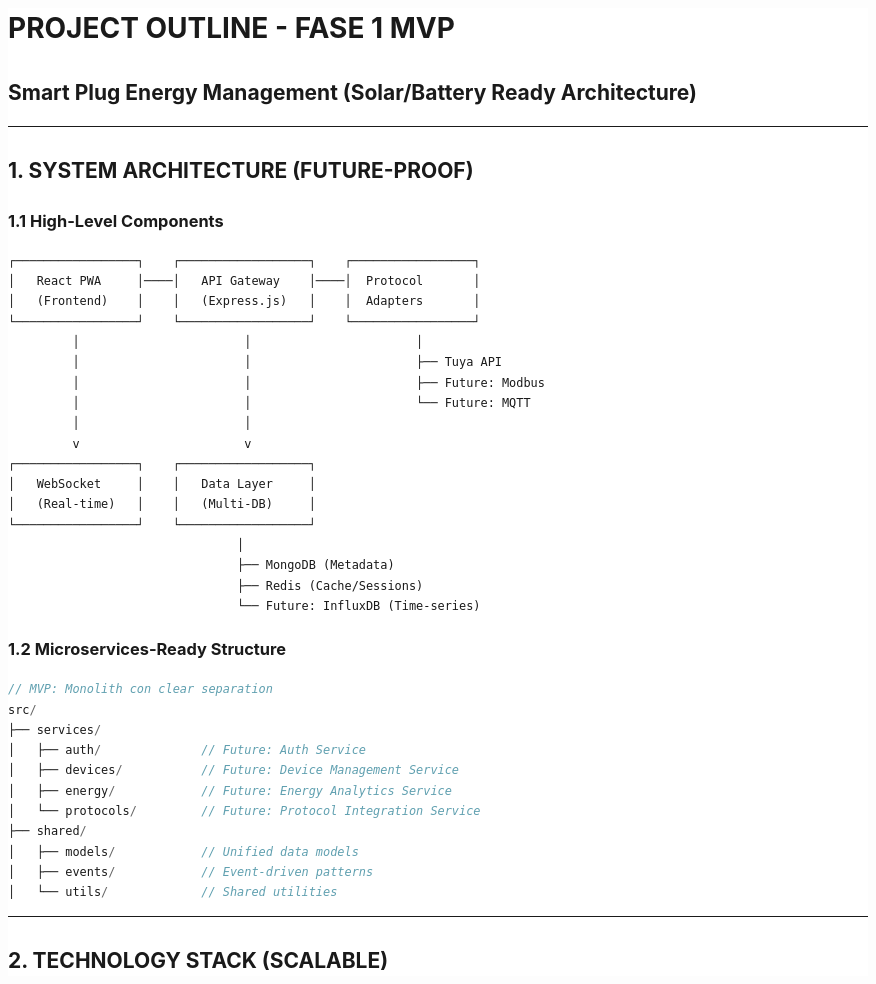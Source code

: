 # PROJECT OUTLINE - FASE 1 MVP
## Smart Plug Energy Management (Solar/Battery Ready Architecture)

---

## 1. SYSTEM ARCHITECTURE (FUTURE-PROOF)

### 1.1 High-Level Components
```
┌─────────────────┐    ┌──────────────────┐    ┌─────────────────┐
│   React PWA     │────│   API Gateway    │────│  Protocol       │
│   (Frontend)    │    │   (Express.js)   │    │  Adapters       │
└─────────────────┘    └──────────────────┘    └─────────────────┘
         │                       │                       │
         │                       │                       ├── Tuya API
         │                       │                       ├── Future: Modbus
         │                       │                       └── Future: MQTT
         │                       │
         v                       v
┌─────────────────┐    ┌──────────────────┐    
│   WebSocket     │    │   Data Layer     │    
│   (Real-time)   │    │   (Multi-DB)     │    
└─────────────────┘    └──────────────────┘    
                                │
                                ├── MongoDB (Metadata)
                                ├── Redis (Cache/Sessions)
                                └── Future: InfluxDB (Time-series)
```

### 1.2 Microservices-Ready Structure
```typescript
// MVP: Monolith con clear separation
src/
├── services/
│   ├── auth/              // Future: Auth Service
│   ├── devices/           // Future: Device Management Service  
│   ├── energy/            // Future: Energy Analytics Service
│   └── protocols/         // Future: Protocol Integration Service
├── shared/
│   ├── models/            // Unified data models
│   ├── events/            // Event-driven patterns
│   └── utils/             // Shared utilities
```

---

## 2. TECHNOLOGY STACK (SCALABLE)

--*--

▶ [Assignment]
Strip out the pictures and reproduce the remaining material above exactly.

▶ [Output for this task]
Source code

: # PROJECT OUTLINE - FASE 1 MVP
## Smart Plug Energy Management (Solar/Battery Ready Architecture)

---

## 1. SYSTEM ARCHITECTURE (FUTURE-PROOF)

### 1.1 High-Level Components
```
┌─────────────────┐    ┌──────────────────┐    ┌─────────────────┐
│   React PWA     │────│   API Gateway    │────│  Protocol       │
│   (Frontend)    │    │   (Express.js)   │    │  Adapters       │
└─────────────────┘    └──────────────────┘    └─────────────────┘
         │                       │                       │
         │                       │                       ├── Tuya API
         │                       │                       ├── Future: Modbus
         │                       │                       └── Future: MQTT
         │                       │
         v                       v
┌─────────────────┐    ┌──────────────────┐    
│   WebSocket     │    │   Data Layer     │    
│   (Real-time)   │    │   (Multi-DB)     │    
└─────────────────┘    └──────────────────┘    
                                │
                                ├── MongoDB (Metadata)
                                ├── Redis (Cache/Sessions)
                                └── Future: InfluxDB (Time-series)
```

### 1.2 Microservices-Ready Structure
```typescript
// MVP: Monolith con clear separation
src/
├── services/
│   ├── auth/              // Future: Auth Service
│   ├── devices/           // Future: Device Management Service  
│   ├── energy/            // Future: Energy Analytics Service
│   └── protocols/         // Future: Protocol Integration Service
├── shared/
│   ├── models/            // Unified data models
│   ├── events/            // Event-driven patterns
│   └── utils/             // Shared utilities
```

---

## 2. TECHNOLOGY STACK (SCALABLE)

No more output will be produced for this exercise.